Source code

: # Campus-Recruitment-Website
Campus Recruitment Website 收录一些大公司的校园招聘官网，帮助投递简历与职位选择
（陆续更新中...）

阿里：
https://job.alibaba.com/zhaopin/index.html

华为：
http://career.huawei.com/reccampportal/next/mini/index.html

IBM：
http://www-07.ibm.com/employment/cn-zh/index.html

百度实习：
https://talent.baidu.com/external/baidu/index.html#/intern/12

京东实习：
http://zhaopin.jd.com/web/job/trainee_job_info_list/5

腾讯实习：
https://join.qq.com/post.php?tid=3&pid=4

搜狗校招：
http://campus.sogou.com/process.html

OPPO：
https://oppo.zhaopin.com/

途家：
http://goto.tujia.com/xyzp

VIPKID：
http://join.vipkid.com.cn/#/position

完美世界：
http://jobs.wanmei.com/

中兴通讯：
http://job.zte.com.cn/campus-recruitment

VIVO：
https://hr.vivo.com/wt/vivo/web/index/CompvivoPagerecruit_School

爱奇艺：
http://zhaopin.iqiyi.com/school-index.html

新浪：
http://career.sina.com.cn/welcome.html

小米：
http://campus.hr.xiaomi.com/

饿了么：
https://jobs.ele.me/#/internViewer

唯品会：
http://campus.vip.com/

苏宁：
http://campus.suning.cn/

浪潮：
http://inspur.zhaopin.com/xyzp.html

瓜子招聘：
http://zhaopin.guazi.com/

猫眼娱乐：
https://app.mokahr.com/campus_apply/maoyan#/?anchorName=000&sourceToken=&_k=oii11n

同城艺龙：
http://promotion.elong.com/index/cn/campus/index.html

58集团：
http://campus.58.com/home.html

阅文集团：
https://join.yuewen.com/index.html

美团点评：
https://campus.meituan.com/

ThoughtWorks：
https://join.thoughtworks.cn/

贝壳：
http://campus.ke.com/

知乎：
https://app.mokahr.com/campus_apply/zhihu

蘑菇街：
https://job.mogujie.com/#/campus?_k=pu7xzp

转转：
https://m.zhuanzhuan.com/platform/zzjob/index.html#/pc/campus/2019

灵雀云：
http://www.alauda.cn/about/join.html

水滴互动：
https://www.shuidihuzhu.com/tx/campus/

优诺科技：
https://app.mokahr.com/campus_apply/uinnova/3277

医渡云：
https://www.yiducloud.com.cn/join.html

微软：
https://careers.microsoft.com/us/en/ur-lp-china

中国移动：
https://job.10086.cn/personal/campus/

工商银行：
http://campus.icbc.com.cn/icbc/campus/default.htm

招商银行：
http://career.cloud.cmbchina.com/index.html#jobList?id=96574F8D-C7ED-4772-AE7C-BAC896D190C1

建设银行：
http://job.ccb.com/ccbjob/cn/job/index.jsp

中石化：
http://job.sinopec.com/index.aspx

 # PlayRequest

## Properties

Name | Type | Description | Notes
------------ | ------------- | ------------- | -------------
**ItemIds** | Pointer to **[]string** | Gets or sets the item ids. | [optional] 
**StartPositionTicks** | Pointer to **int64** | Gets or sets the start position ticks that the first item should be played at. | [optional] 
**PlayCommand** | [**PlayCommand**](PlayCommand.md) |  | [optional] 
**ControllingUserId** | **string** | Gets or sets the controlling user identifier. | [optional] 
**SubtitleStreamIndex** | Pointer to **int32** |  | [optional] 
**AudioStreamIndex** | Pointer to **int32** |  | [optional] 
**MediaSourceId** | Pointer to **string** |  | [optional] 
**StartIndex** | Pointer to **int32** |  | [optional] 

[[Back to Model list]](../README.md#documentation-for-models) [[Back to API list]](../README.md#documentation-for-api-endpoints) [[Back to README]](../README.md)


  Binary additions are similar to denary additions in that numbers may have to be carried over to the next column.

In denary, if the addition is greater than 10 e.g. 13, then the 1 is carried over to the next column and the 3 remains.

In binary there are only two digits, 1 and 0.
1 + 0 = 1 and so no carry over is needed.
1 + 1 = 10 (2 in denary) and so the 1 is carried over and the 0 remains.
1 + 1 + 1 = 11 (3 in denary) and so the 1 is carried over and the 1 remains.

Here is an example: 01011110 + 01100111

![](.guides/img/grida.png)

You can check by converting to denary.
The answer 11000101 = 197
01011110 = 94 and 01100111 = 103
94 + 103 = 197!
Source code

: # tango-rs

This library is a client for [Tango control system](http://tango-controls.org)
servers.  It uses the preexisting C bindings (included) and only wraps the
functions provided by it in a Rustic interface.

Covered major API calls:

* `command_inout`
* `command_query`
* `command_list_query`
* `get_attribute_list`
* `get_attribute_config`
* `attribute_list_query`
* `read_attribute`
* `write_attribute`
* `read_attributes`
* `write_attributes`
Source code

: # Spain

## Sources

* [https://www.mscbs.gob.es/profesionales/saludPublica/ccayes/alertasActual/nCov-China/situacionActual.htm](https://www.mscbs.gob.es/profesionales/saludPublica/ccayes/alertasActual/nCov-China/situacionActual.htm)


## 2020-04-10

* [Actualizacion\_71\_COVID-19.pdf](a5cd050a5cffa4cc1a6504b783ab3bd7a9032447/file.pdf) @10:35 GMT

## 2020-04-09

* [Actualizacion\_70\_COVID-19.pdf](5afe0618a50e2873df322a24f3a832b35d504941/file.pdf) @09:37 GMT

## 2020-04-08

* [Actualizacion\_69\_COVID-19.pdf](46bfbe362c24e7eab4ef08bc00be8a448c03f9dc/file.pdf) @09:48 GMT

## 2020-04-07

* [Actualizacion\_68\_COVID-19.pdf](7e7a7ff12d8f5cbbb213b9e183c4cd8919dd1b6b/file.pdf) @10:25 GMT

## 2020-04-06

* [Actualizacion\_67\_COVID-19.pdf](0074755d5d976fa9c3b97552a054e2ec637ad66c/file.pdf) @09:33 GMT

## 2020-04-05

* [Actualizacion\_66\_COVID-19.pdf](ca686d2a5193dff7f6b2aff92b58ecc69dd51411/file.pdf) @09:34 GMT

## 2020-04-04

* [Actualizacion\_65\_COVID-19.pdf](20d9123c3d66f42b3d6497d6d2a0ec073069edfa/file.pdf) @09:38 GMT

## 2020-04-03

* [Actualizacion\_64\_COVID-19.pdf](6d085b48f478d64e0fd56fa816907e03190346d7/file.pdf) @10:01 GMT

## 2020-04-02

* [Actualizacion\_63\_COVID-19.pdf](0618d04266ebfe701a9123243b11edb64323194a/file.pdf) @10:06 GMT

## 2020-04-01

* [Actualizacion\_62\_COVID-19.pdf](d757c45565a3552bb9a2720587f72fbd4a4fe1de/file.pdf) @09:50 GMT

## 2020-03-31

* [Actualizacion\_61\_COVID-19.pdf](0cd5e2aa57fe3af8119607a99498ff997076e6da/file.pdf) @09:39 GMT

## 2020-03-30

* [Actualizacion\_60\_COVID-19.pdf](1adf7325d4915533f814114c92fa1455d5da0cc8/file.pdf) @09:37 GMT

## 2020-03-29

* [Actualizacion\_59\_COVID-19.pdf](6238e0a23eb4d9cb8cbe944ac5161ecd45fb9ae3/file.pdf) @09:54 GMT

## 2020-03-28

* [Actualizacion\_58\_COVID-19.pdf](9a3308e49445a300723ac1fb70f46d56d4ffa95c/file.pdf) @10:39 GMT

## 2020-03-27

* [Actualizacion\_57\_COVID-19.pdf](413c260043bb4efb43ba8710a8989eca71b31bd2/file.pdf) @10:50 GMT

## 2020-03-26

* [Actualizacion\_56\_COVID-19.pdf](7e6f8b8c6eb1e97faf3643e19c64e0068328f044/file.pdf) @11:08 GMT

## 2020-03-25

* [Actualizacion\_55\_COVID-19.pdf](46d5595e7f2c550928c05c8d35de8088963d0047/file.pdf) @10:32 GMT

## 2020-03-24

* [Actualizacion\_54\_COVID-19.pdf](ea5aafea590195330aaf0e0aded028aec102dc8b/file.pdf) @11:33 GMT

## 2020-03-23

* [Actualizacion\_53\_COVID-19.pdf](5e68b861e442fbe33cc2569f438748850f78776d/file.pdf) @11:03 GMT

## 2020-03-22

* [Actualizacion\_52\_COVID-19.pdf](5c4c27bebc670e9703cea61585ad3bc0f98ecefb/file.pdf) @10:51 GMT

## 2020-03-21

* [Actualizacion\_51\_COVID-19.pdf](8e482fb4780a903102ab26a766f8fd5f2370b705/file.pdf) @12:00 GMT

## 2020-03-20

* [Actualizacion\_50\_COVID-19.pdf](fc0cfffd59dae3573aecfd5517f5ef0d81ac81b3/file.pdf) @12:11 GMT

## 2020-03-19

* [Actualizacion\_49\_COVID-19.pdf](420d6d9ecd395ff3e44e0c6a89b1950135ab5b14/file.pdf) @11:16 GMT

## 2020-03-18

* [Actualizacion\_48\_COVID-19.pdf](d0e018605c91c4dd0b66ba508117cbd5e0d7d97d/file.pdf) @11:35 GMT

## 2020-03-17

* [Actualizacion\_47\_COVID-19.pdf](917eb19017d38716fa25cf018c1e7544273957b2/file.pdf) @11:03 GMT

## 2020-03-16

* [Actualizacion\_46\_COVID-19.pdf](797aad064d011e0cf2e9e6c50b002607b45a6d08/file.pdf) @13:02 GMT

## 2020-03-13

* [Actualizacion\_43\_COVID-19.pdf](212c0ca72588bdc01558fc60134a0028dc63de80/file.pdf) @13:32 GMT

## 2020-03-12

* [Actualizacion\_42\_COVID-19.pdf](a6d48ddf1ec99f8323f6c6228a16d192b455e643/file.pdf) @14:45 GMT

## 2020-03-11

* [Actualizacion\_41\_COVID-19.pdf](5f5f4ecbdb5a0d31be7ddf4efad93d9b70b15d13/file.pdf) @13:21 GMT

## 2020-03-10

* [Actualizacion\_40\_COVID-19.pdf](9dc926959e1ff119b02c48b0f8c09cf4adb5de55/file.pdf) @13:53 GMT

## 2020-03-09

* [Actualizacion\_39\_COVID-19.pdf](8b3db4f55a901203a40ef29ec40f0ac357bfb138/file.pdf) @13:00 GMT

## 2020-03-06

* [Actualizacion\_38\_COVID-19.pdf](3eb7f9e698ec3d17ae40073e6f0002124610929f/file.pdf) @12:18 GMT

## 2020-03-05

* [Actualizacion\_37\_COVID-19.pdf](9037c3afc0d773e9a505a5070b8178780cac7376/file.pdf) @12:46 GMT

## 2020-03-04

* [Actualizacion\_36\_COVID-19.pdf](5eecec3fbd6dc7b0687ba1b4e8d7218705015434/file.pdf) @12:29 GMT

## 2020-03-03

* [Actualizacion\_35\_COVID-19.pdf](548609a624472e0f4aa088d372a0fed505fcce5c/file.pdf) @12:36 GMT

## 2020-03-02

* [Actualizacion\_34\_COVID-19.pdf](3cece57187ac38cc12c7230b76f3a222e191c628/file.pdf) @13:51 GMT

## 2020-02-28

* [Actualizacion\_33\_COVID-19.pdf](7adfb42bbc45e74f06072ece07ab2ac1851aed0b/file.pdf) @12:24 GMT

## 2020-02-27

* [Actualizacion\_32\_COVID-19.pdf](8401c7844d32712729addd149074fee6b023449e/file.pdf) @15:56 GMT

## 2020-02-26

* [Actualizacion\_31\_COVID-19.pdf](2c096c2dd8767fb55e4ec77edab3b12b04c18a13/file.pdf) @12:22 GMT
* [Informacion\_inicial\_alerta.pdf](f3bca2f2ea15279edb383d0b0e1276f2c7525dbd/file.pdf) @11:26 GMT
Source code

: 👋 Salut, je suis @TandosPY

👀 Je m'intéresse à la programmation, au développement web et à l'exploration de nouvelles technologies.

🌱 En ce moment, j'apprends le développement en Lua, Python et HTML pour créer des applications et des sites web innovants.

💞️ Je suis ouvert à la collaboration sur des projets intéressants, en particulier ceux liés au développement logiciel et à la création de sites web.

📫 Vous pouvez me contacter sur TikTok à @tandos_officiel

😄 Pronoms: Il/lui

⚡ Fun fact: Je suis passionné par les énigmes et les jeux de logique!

□ □ □

Assignment: Check each line of the records above for "Website", and copy those that have it.

Answer area:
: # Campus-Recruitment-Website
Campus Recruitment Website 收录一些大公司的校园招聘官网，帮助投递简历与职位选择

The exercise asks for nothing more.